:: TASK MATERIAL ::

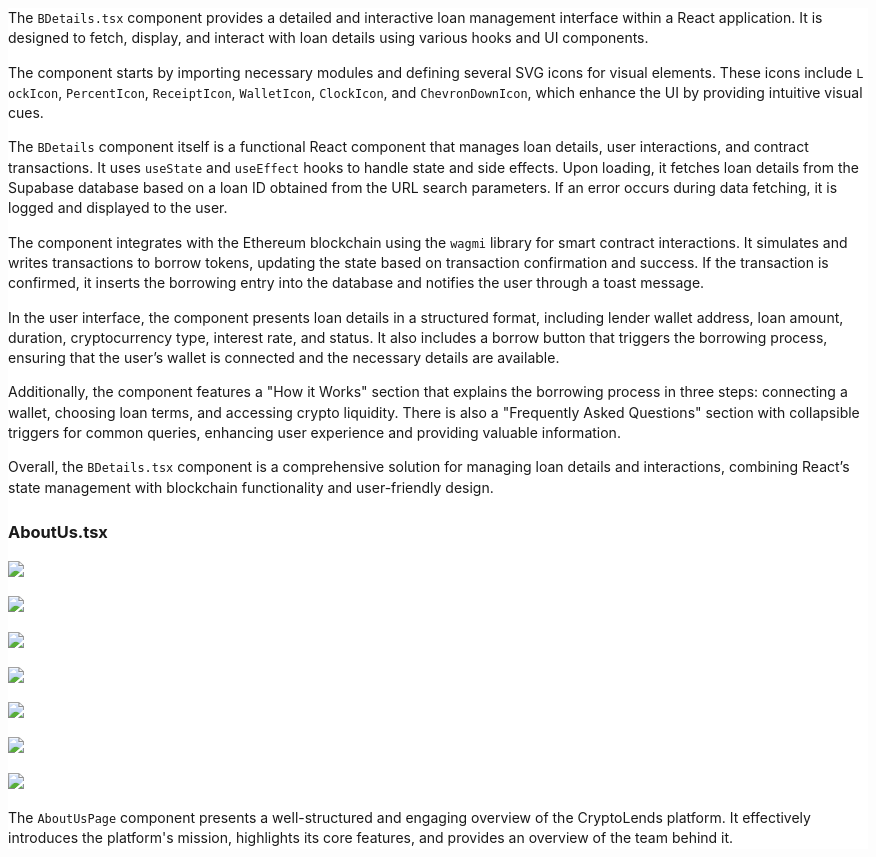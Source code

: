 The `BDetails.tsx` component provides a detailed and interactive loan management interface within a React application. It is designed to fetch, display, and interact with loan details using various hooks and UI components.

The component starts by importing necessary modules and defining several SVG icons for visual elements. These icons include `LockIcon`, `PercentIcon`, `ReceiptIcon`, `WalletIcon`, `ClockIcon`, and `ChevronDownIcon`, which enhance the UI by providing intuitive visual cues.

The `BDetails` component itself is a functional React component that manages loan details, user interactions, and contract transactions. It uses `useState` and `useEffect` hooks to handle state and side effects. Upon loading, it fetches loan details from the Supabase database based on a loan ID obtained from the URL search parameters. If an error occurs during data fetching, it is logged and displayed to the user.

The component integrates with the Ethereum blockchain using the `wagmi` library for smart contract interactions. It simulates and writes transactions to borrow tokens, updating the state based on transaction confirmation and success. If the transaction is confirmed, it inserts the borrowing entry into the database and notifies the user through a toast message.

In the user interface, the component presents loan details in a structured format, including lender wallet address, loan amount, duration, cryptocurrency type, interest rate, and status. It also includes a borrow button that triggers the borrowing process, ensuring that the user’s wallet is connected and the necessary details are available.

Additionally, the component features a "How it Works" section that explains the borrowing process in three steps: connecting a wallet, choosing loan terms, and accessing crypto liquidity. There is also a "Frequently Asked Questions" section with collapsible triggers for common queries, enhancing user experience and providing valuable information.

Overall, the `BDetails.tsx` component is a comprehensive solution for managing loan details and interactions, combining React’s state management with blockchain functionality and user-friendly design.

### AboutUs.tsx

![](https://cdn.discordapp.com/attachments/1245673510710542399/1273984992526995597/2024-08-16-18-33-38-image.png?ex=66c09a7b&is=66bf48fb&hm=c9c3511abdfdde49930ce595a0c9a8ebbe735fb4d3a1246a19b5835416381a53&=)

![](https://cdn.discordapp.com/attachments/1245673510710542399/1273984992879312948/2024-08-16-18-33-58-image.png?ex=66c09a7b&is=66bf48fb&hm=60d9fdaf7d7745b50129445d2eaef919d14de974f34e1374a7c2199d42e80b47&=)

![](https://cdn.discordapp.com/attachments/1245673510710542399/1273984993227444304/2024-08-16-18-34-22-image.png?ex=66c09a7b&is=66bf48fb&hm=9940059e6c74afc3f5762eb5926df727eca4a48ed6cbda6a8b0e460ab4ee8716&=)

![](https://cdn.discordapp.com/attachments/1245673510710542399/1273984993584087071/2024-08-16-18-34-43-image.png?ex=66c09a7b&is=66bf48fb&hm=e65042c4e45574341fb56f7c3a606d27c9482e137a950ab64a9ad5269bdd5566&=)

![](https://cdn.discordapp.com/attachments/1245673510710542399/1273984993861046322/2024-08-16-18-35-04-image.png?ex=66c09a7c&is=66bf48fc&hm=e95cd3312c216aecc875aabd1b69c004796f16d997a621ccc1173dadecbde553&=)

![](https://cdn.discordapp.com/attachments/1245673510710542399/1273984994154643478/2024-08-16-18-35-21-image.png?ex=66c09a7c&is=66bf48fc&hm=37f6ae5bdcc3b3ab1feff1a4464e5aa65624e368ee335636eec7f174720b4745&=)

![](https://cdn.discordapp.com/attachments/1245673510710542399/1273984994372620328/2024-08-16-18-35-39-image.png?ex=66c09a7c&is=66bf48fc&hm=bc9e86ac4925e17da41842df7b6574c64c0319713f0f0b25765a3338736a141e&=)

The `AboutUsPage` component presents a well-structured and engaging overview of the CryptoLends platform. It effectively introduces the platform's mission, highlights its core features, and provides an overview of the team behind it.

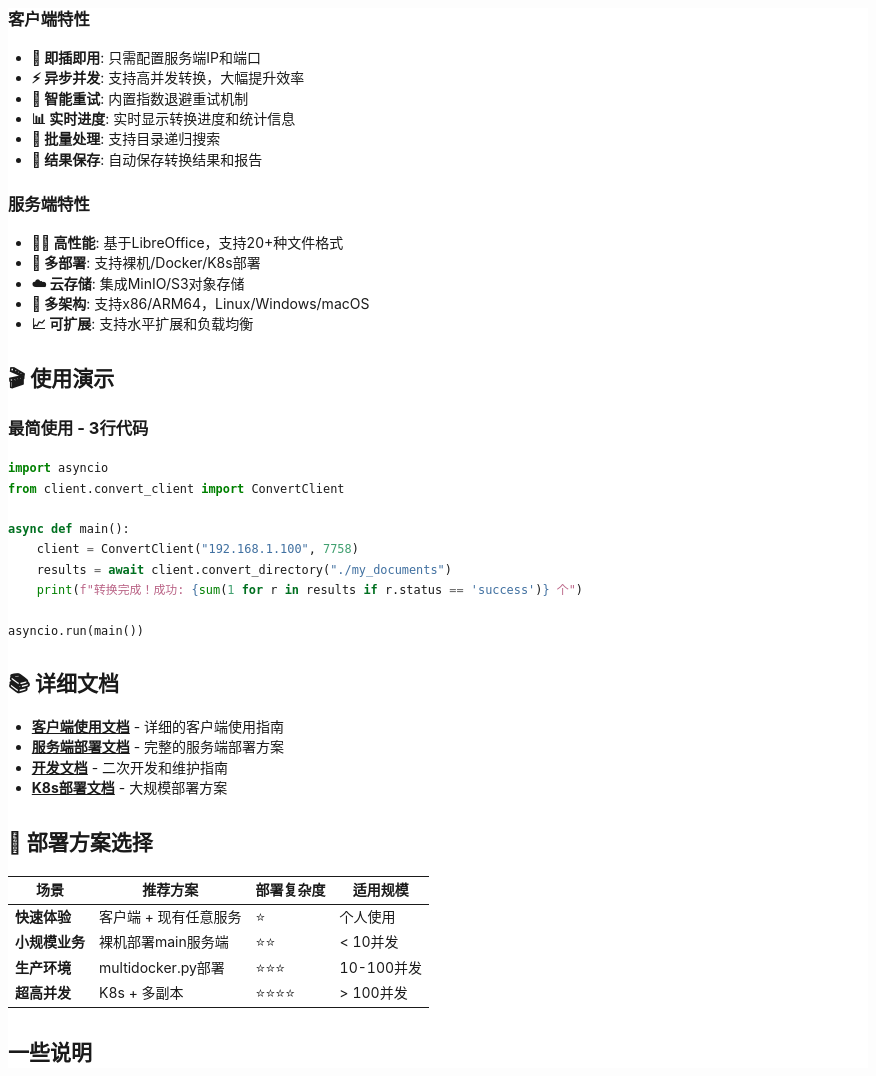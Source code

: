 ### 客户端特性
- **🔌 即插即用**: 只需配置服务端IP和端口
- **⚡ 异步并发**: 支持高并发转换，大幅提升效率  
- **🔄 智能重试**: 内置指数退避重试机制
- **📊 实时进度**: 实时显示转换进度和统计信息
- **📁 批量处理**: 支持目录递归搜索
- **💾 结果保存**: 自动保存转换结果和报告

### 服务端特性
- **🏃‍♂️ 高性能**: 基于LibreOffice，支持20+种文件格式
- **🐳 多部署**: 支持裸机/Docker/K8s部署
- **☁️ 云存储**: 集成MinIO/S3对象存储
- **🔄 多架构**: 支持x86/ARM64，Linux/Windows/macOS
- **📈 可扩展**: 支持水平扩展和负载均衡

## 🎬 使用演示

### 最简使用 - 3行代码
```python
import asyncio
from client.convert_client import ConvertClient

async def main():
    client = ConvertClient("192.168.1.100", 7758)
    results = await client.convert_directory("./my_documents")
    print(f"转换完成！成功: {sum(1 for r in results if r.status == 'success')} 个")

asyncio.run(main())
```

## 📚 详细文档

- **[客户端使用文档](./client/README.md)** - 详细的客户端使用指南
- **[服务端部署文档](./doc/)** - 完整的服务端部署方案
- **[开发文档](./doc/DEVELOPMENT_DOC.md)** - 二次开发和维护指南
- **[K8s部署文档](./doc/README-k8s.md)** - 大规模部署方案

## 🔧 部署方案选择

| 场景 | 推荐方案 | 部署复杂度 | 适用规模 |
|------|---------|-----------|---------|
| **快速体验** | 客户端 + 现有任意服务 | ⭐ | 个人使用 |
| **小规模业务** | 裸机部署main服务端 | ⭐⭐ | < 10并发 |
| **生产环境** | multidocker.py部署 | ⭐⭐⭐ | 10-100并发 |
| **超高并发** | K8s + 多副本 | ⭐⭐⭐⭐ | > 100并发 |

## 一些说明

:::

Please show every line of the records that holds the word "based".

**SOLUTION TO THIS EXERCISE:**
The `BDetails` component itself is a functional React component that manages loan details, user interactions, and contract transactions. It uses `useState` and `useEffect` hooks to handle state and side effects. Upon loading, it fetches loan details from the Supabase database based on a loan ID obtained from the URL search parameters. If an error occurs during data fetching, it is logged and displayed to the user.
The component integrates with the Ethereum blockchain using the `wagmi` library for smart contract interactions. It simulates and writes transactions to borrow tokens, updating the state based on transaction confirmation and success. If the transaction is confirmed, it inserts the borrowing entry into the database and notifies the user through a toast message.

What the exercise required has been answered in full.